With all of the substances that today’s female take into their bodies during pregnancy is marijuana smoke truly one of the bigger concerns for the unborn child. Is it truly fair to cast marijuana as the head demon of all of these substances? Mainstream medicine certainly seems to want to air on the side of caution regarding this topic. Many medical sources state that cannabis use may cause premature babies, while others have more dire warnings of behavioral and learning disabilities.
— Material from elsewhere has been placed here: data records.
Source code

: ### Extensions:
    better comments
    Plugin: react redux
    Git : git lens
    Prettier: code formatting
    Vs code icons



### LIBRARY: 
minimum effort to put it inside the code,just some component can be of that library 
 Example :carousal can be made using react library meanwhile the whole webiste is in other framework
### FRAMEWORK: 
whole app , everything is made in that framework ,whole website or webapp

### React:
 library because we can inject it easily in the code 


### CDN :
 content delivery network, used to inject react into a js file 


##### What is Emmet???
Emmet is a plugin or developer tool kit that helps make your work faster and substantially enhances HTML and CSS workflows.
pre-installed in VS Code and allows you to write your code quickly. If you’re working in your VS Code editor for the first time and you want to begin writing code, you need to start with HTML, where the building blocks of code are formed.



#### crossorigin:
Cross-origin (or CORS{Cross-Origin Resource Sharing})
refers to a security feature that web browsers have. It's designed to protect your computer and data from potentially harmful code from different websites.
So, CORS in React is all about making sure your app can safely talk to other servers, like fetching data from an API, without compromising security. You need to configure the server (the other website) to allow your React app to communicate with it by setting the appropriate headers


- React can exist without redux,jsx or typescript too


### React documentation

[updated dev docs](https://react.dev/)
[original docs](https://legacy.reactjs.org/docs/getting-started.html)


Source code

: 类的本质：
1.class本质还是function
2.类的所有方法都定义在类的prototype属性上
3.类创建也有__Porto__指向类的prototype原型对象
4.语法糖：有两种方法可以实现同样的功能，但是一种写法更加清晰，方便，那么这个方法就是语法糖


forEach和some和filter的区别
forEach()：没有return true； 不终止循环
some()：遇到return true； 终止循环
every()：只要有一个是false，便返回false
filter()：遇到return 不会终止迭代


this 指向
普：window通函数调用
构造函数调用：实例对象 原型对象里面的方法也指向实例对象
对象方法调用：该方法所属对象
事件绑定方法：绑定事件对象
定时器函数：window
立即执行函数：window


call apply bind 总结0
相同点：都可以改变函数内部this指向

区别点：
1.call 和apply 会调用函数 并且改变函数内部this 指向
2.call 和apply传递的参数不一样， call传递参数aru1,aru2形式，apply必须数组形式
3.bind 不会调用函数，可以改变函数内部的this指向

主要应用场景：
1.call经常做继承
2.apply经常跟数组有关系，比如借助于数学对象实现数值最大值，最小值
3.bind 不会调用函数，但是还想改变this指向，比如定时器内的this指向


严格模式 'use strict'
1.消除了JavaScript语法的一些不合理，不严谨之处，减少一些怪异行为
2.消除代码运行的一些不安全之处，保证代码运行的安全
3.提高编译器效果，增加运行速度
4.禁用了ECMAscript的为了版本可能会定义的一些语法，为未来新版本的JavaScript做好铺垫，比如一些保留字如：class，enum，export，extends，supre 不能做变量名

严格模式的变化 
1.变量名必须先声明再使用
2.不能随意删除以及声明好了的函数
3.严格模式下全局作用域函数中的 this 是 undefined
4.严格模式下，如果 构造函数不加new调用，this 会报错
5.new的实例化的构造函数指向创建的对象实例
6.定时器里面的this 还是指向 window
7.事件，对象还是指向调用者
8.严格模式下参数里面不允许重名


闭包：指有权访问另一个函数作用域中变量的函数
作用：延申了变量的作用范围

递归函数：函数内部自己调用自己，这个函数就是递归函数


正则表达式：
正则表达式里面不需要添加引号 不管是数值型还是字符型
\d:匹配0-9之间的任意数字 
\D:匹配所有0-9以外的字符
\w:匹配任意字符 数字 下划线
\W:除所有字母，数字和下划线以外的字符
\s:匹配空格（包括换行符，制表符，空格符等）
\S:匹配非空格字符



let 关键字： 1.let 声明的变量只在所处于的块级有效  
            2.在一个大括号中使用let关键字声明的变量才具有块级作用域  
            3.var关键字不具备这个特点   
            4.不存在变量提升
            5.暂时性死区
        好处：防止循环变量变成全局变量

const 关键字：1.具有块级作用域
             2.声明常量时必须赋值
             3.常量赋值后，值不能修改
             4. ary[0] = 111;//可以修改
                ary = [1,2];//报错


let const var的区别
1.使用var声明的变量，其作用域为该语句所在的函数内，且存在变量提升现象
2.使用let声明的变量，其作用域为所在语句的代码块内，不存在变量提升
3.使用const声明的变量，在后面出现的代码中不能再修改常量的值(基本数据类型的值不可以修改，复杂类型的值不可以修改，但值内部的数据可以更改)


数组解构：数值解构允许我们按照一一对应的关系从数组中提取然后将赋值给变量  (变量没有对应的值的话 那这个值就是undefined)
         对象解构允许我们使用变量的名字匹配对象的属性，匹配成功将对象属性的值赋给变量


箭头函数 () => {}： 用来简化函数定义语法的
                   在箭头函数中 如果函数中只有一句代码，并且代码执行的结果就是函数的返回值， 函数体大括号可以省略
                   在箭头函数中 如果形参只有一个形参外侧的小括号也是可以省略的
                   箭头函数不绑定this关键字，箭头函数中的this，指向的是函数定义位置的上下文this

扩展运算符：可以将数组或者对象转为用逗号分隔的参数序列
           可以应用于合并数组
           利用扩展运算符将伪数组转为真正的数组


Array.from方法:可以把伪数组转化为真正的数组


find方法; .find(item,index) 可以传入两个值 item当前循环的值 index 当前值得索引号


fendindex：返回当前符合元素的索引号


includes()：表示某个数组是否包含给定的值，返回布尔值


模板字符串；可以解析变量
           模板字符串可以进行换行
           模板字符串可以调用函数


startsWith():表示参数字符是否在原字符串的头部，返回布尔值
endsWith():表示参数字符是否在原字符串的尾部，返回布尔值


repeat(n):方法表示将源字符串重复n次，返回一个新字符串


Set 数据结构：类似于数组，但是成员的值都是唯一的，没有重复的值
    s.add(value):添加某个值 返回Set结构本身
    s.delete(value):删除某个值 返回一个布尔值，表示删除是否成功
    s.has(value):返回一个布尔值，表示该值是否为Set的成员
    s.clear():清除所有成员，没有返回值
While that may be well and good for those that would like to cast aspersions based on ignorance, the facts to support this assumption are hard to find.
No signs of birth defects
A landmark study conducted in the 1990s by medical anthropologist Dr. Dreher, (co-author of the book Women and Cannabis: Medicine, Science, and Sociology), gave the medical world a different insight into the use of marijuana by pregnant women in Jamaica. Dreher found that marijuana was being used in a cultural and medical context, as a way to relieve morning sickness or nausea, prevent depression and fatigue, and improve appetites. Her team observed both the mothers who used marijuana and their infants; they reported that there were no signs of birth defects or of behavioral problems in the marijuana-exposed children either during the month after birth or even several years after. [source]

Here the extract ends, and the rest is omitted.